MICA: Identifying inhibitors of ectonucleotide pyrophosphatase/phosphodiestserase 6 (ENPP6) for the treatment of obesity and cardiometabolic disease

Obesity is a burgeoning global health problem. Accumulation of fat, in particular around the internal organs (abdominal), increases the chances of diabetes and fatty liver and heart disease. These conditions lead to long-term medical interventions and lowered life expectancy. Although it is well-recognised that obesity is a major factor in developing cardiometabolic disease, there are very few well validated therapeutic targets from which new medicines can be developed. Moreover, there no drugs that ameliorate unfavourable abdominal fat distribution.
We have discovered that rare individuals have changes in a specific gene that leads to reduced accumulation of abdominal fat. Further studies in mice that lack this gene showed they have reduced abdominal fat and that they are resistant to the development of type 2 diabetes and fatty liver disease. These results suggest that blocking the gene will be beneficial for the treatment of obesity and its related diseases.. We now seek to find new medicines that specifically block the protein and that will ultimately help patients with metabolic disease.

Obesity is the fastest growing public health problem in the developed world. Moreover, visceral fat accumulation associates with a pronounced risk for cardiometabolic mortality. There is paucity of well validated targets in discovery and clinical development, and no targets that ameliorate unfavourable fat distribution in concert with gross adiposity.
We used genome wide association analysis, initially in a population isolate (Orkney), to uncover human DNA variants associated with reduced visceral adiposity in the gene ENPP6 that encodes a novel and druggable enzyme target (ENPP6). Reduced visceral fat and improved metabolic profiles (lower liver and plasma triglycerides, improved glucose tolerance) have been recapitulated in Enpp6-/- mice, supporting the concept that ENPP6 inhibition is a novel and viable therapeutic strategy.
Following funding from the MRC Confidence in Concept fund we have generated an expanded screening cascade for the discovery of selective ENPP6 inhibitors, including a robust fluorescent primary screening assay in 384-well format and relevant gene-family selectivity assays. We now seek to identify potent and selective inhibitors of ENPP6 as starting points for further optimisation towards the generation of a new medicine.
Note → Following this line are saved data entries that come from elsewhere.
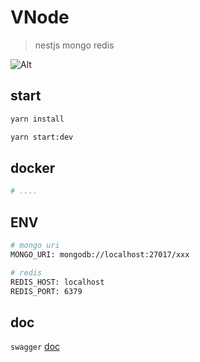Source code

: # VNode

> nestjs mongo redis

![Alt](https://repobeats.axiom.co/api/embed/fd5f6c0c07eaaa16a9a32ed5067294da6dbdd4f9.svg "Repobeats analytics image")

## start

```bash
yarn install

yarn start:dev
```

## docker

```bash
# ....
```

## ENV

```bash
# mongo uri
MONGO_URI: mongodb://localhost:27017/xxx

# redis
REDIS_HOST: localhost
REDIS_PORT: 6379
```

## doc

`swagger` [doc](http://localhost:8090/doc)


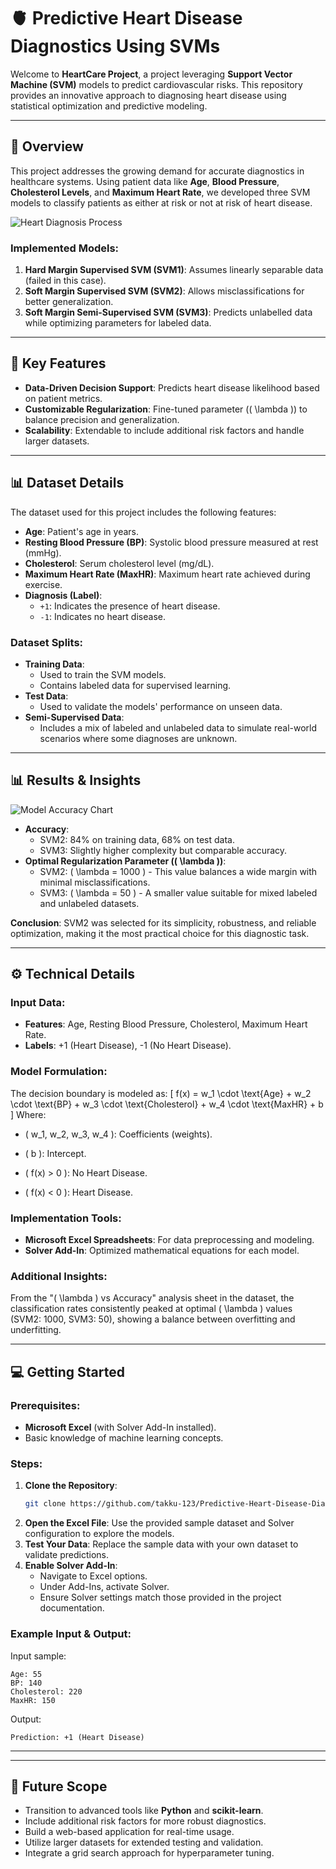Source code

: # 🫀 Predictive Heart Disease Diagnostics Using SVMs

Welcome to **HeartCare Project**, a project leveraging **Support Vector Machine (SVM)** models to predict cardiovascular risks. This repository provides an innovative approach to diagnosing heart disease using statistical optimization and predictive modeling.

---

## 🚀 Overview

This project addresses the growing demand for accurate diagnostics in healthcare systems. Using patient data like **Age**, **Blood Pressure**, **Cholesterol Levels**, and **Maximum Heart Rate**, we developed three SVM models to classify patients as either at risk or not at risk of heart disease.

![Heart Diagnosis Process](images/heart_diagnosis_process.png)

### Implemented Models:
1. **Hard Margin Supervised SVM (SVM1)**: Assumes linearly separable data (failed in this case).
2. **Soft Margin Supervised SVM (SVM2)**: Allows misclassifications for better generalization.
3. **Soft Margin Semi-Supervised SVM (SVM3)**: Predicts unlabelled data while optimizing parameters for labeled data.

---

## 🔑 Key Features

- **Data-Driven Decision Support**: Predicts heart disease likelihood based on patient metrics.
- **Customizable Regularization**: Fine-tuned parameter (\( \lambda \)) to balance precision and generalization.
- **Scalability**: Extendable to include additional risk factors and handle larger datasets.

---

## 📊 Dataset Details

The dataset used for this project includes the following features:

- **Age**: Patient's age in years.
- **Resting Blood Pressure (BP)**: Systolic blood pressure measured at rest (mmHg).
- **Cholesterol**: Serum cholesterol level (mg/dL).
- **Maximum Heart Rate (MaxHR)**: Maximum heart rate achieved during exercise.
- **Diagnosis (Label)**:
  - `+1`: Indicates the presence of heart disease.
  - `-1`: Indicates no heart disease.

### Dataset Splits:
- **Training Data**:
  - Used to train the SVM models.
  - Contains labeled data for supervised learning.
- **Test Data**:
  - Used to validate the models' performance on unseen data.
- **Semi-Supervised Data**:
  - Includes a mix of labeled and unlabeled data to simulate real-world scenarios where some diagnoses are unknown.

---

## 📊 Results & Insights

![Model Accuracy Chart](images/model_accuracy_chart.png)

- **Accuracy**:
  - SVM2: 84% on training data, 68% on test data.
  - SVM3: Slightly higher complexity but comparable accuracy.
- **Optimal Regularization Parameter (\( \lambda \))**:
  - SVM2: \( \lambda = 1000 \) - This value balances a wide margin with minimal misclassifications.
  - SVM3: \( \lambda = 50 \) - A smaller value suitable for mixed labeled and unlabeled datasets.

**Conclusion**: SVM2 was selected for its simplicity, robustness, and reliable optimization, making it the most practical choice for this diagnostic task.

---

## ⚙️ Technical Details

### Input Data:
- **Features**: Age, Resting Blood Pressure, Cholesterol, Maximum Heart Rate.
- **Labels**: +1 (Heart Disease), -1 (No Heart Disease).

### Model Formulation:
The decision boundary is modeled as:
\[
    f(x) = w_1 \cdot \text{Age} + w_2 \cdot \text{BP} + w_3 \cdot \text{Cholesterol} + w_4 \cdot \text{MaxHR} + b
\]
Where:
- \( w_1, w_2, w_3, w_4 \): Coefficients (weights).
- \( b \): Intercept.

- \( f(x) > 0 \): No Heart Disease.
- \( f(x) < 0 \): Heart Disease.

### Implementation Tools:
- **Microsoft Excel Spreadsheets**: For data preprocessing and modeling.
- **Solver Add-In**: Optimized mathematical equations for each model.

### Additional Insights:
From the "\( \lambda \) vs Accuracy" analysis sheet in the dataset, the classification rates consistently peaked at optimal \( \lambda \) values (SVM2: 1000, SVM3: 50), showing a balance between overfitting and underfitting.

---

## 💻 Getting Started

### Prerequisites:
- **Microsoft Excel** (with Solver Add-In installed).
- Basic knowledge of machine learning concepts.

### Steps:
1. **Clone the Repository**:
   ```bash
   git clone https://github.com/takku-123/Predictive-Heart-Disease-Diagnostics-Using-SVMs.git
   ```
2. **Open the Excel File**:
   Use the provided sample dataset and Solver configuration to explore the models.
3. **Test Your Data**:
   Replace the sample data with your own dataset to validate predictions.
4. **Enable Solver Add-In**:
   - Navigate to Excel options.
   - Under Add-Ins, activate Solver.
   - Ensure Solver settings match those provided in the project documentation.

### Example Input & Output:
Input sample:
```
Age: 55
BP: 140
Cholesterol: 220
MaxHR: 150
```
Output:
```
Prediction: +1 (Heart Disease)
```

---
---

## 🔮 Future Scope

- Transition to advanced tools like **Python** and **scikit-learn**.
- Include additional risk factors for more robust diagnostics.
- Build a web-based application for real-time usage.
- Utilize larger datasets for extended testing and validation.
- Integrate a grid search approach for hyperparameter tuning.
Our proposal focuses on a new therapeutic target for the treatment of obesity and associated cardiometabolic complications. We seek to identify inhibitors of our target enzyme which will be further optimised to develop a new medicine. If successful, our work will directly impact patients with metabolic disease and their families. This work will also impact on researchers working within the metabolic disease field as some of the tool compounds developed during the project will be made available and data released through publication in internationally leading journals.
The research team will engage with leading academics, clinicians and industry partners throughout the project to maximise its impact. We will also engage with the public through print and online media. Results will be disseminated at conferences and through peer-reviewed publication.
This is a translational project which will have a commercial focus. Commercial opportunities will be pursued either via early partnering with industry or though the creation of a spin-out company. The applicants are well placed to deliver on this objective given their significant and sustained interactions with major pharma and biotech concerns. Establishing a spin-out organisation will have considerable economic impact through the generation of new employment opportunities and the applicants will work closely with the relevant Technology Transfer groups in order to rigorously explore the potential for university-led company creation. Financial benefits arising from licensing opportunities will be reinvested in university and industry-led research providing a legacy and long-term impact well beyond the initial focus of this research.
We expect this project to have significant international reach. The generation of a new medicine for the treatment of obesity and associated metabolic disease will have wide-ranging public health and societal implications. Developing a new treatment for obesity will have immense impact on healthcare providers. Long-term benefits from a reduction in the cardiovascular complications of obesity will extend life and reduce strain on currently over-burdened healthcare services.